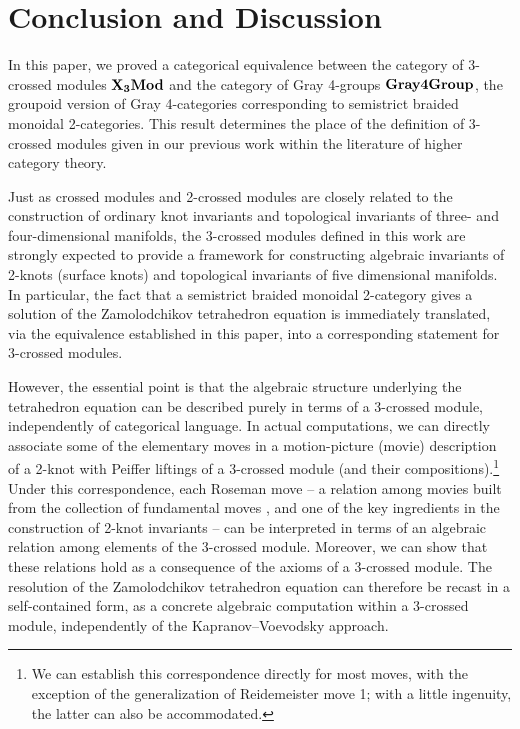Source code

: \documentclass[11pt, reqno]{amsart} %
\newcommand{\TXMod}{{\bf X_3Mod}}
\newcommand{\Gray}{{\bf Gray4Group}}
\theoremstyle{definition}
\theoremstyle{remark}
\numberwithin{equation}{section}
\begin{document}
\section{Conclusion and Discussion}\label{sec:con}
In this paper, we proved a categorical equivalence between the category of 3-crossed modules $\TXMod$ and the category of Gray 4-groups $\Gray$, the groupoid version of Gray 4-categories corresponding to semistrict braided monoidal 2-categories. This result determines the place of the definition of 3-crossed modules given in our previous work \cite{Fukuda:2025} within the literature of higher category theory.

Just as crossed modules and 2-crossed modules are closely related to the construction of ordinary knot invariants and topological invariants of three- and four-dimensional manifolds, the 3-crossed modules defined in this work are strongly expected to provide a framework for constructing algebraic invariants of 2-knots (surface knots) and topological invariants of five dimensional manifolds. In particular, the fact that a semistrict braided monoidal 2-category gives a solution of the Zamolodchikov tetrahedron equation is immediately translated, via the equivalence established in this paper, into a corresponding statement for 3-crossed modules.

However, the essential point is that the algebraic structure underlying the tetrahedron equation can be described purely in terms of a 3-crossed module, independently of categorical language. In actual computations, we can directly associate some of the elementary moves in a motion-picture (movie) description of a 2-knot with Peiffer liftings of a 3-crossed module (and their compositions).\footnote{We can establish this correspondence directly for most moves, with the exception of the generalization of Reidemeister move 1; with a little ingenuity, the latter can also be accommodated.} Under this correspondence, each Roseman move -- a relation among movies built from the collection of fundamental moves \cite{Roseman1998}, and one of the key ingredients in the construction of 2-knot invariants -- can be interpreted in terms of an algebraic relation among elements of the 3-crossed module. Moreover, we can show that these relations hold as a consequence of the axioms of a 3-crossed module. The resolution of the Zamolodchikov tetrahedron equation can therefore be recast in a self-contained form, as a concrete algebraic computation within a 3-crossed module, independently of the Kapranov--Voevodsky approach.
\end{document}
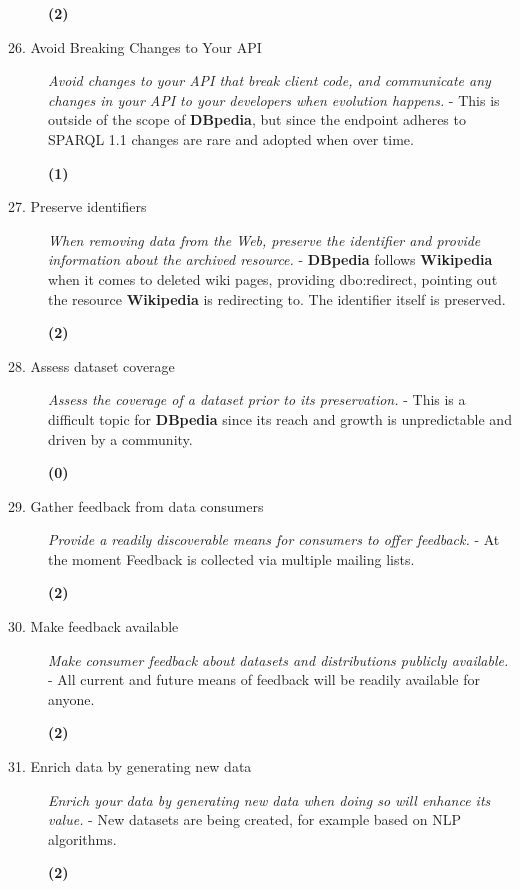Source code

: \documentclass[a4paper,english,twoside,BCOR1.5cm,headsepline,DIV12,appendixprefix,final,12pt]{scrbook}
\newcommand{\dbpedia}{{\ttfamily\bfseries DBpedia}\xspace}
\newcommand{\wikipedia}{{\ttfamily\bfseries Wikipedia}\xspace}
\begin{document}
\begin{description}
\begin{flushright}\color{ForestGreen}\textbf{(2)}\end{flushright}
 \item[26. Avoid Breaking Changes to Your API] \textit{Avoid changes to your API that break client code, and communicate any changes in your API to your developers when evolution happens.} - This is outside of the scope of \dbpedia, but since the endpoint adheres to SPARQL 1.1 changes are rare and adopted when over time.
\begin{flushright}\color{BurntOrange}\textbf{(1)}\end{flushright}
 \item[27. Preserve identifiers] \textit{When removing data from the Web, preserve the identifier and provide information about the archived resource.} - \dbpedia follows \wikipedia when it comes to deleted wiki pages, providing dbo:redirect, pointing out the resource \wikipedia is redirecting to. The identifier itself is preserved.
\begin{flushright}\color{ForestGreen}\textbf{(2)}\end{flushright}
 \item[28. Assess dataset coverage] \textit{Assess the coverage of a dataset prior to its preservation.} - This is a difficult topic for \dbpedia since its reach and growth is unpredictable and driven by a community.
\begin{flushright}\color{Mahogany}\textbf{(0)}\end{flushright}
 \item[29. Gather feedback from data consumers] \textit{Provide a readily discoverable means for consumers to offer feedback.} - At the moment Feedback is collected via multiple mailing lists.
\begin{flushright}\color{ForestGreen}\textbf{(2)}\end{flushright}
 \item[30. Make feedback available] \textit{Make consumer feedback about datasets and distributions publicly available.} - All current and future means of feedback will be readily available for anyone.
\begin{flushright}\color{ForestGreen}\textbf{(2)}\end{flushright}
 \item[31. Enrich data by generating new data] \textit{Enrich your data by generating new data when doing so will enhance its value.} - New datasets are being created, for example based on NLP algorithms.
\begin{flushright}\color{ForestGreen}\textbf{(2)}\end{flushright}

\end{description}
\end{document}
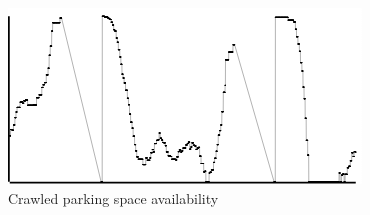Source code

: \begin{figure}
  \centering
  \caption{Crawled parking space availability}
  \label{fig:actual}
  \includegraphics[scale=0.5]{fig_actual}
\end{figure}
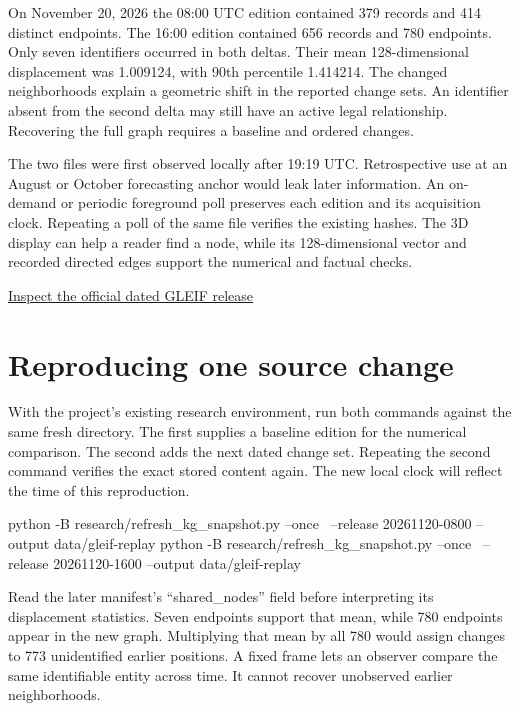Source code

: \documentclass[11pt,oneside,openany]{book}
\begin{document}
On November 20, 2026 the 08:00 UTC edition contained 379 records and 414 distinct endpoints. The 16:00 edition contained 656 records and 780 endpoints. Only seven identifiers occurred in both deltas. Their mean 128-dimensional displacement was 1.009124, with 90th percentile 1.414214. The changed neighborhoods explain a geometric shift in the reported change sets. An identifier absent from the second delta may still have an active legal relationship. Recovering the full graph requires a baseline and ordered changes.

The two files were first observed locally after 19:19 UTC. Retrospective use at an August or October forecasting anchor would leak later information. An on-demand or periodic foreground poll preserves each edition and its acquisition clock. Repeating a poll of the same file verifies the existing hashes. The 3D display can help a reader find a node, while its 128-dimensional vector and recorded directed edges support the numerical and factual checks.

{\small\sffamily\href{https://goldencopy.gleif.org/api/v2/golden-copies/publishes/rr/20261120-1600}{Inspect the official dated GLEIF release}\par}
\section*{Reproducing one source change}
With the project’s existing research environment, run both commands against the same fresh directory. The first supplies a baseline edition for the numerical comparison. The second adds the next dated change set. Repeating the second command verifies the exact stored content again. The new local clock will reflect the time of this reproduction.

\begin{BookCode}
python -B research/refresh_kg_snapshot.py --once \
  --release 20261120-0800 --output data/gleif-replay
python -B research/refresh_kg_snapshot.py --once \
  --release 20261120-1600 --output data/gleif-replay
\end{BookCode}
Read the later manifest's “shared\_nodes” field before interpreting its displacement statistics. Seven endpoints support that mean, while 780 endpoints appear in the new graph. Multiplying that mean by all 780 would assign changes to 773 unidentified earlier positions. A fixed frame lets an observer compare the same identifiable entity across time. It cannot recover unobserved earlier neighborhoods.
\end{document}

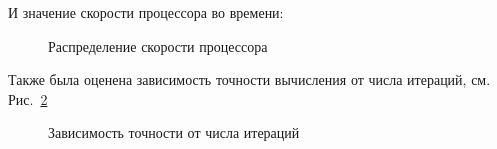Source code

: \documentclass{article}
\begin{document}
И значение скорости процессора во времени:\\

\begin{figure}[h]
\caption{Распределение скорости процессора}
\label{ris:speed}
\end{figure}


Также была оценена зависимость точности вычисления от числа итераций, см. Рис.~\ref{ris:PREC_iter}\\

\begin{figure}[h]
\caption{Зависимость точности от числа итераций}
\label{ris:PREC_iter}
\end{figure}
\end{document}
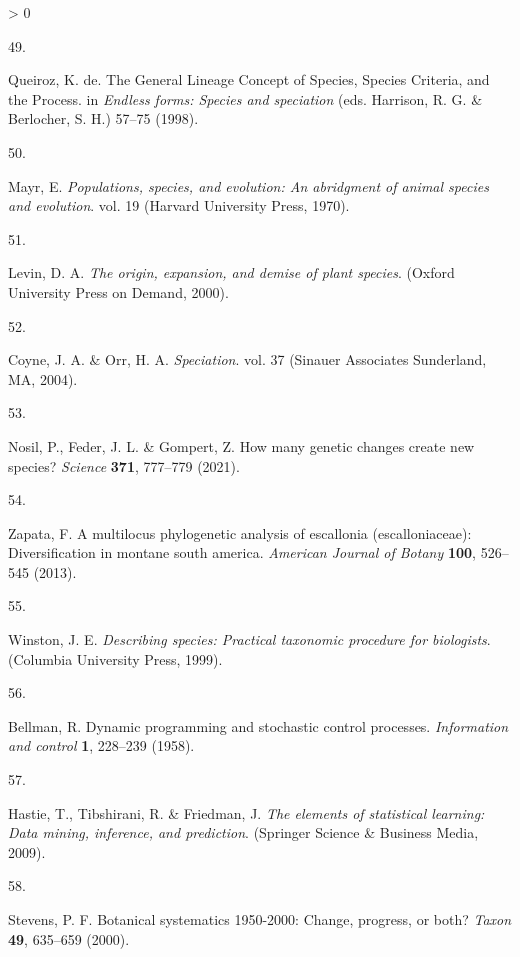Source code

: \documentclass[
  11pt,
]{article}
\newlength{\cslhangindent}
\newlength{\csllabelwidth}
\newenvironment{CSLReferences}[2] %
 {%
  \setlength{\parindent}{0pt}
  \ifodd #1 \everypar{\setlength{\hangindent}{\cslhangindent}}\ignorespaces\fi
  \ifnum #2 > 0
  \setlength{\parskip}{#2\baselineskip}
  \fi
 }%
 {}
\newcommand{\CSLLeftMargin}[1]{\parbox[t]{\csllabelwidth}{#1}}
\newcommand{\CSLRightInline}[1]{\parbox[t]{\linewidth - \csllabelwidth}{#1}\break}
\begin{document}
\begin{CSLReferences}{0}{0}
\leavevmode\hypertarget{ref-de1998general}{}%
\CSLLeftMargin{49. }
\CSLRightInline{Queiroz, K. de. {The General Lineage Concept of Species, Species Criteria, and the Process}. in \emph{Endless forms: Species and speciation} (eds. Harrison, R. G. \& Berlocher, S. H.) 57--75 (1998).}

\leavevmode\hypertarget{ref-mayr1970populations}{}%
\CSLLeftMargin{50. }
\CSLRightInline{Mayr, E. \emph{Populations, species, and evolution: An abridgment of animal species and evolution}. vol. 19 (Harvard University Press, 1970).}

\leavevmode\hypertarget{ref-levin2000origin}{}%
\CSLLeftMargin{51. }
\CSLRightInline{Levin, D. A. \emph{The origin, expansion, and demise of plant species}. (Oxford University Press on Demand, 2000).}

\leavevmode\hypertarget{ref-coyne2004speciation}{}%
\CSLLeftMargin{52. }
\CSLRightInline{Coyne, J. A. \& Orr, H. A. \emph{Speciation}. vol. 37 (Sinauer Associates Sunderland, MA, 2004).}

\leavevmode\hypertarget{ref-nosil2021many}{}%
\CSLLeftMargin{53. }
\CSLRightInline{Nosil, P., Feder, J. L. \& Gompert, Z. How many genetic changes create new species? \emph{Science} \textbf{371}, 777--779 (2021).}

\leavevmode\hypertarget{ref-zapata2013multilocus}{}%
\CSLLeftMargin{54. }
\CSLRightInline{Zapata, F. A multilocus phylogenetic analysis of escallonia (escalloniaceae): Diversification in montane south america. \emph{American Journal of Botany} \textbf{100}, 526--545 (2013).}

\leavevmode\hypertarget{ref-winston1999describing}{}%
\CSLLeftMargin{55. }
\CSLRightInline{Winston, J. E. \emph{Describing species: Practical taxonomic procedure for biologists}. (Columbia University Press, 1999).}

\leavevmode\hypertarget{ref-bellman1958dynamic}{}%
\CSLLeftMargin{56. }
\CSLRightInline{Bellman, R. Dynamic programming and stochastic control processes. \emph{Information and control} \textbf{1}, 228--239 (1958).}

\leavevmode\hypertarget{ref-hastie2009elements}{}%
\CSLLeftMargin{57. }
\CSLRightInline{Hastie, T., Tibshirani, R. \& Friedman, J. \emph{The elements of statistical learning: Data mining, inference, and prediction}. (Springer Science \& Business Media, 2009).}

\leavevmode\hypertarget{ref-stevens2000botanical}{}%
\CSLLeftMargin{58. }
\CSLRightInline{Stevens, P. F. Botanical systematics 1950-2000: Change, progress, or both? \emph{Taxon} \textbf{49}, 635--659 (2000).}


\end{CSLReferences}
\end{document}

============================================================

▸ What is expected: Search the entries for the word "скорости", then copy every line in which it is found.

▸ Response below:
И значение скорости процессора во времени:\\
\caption{Распределение скорости процессора}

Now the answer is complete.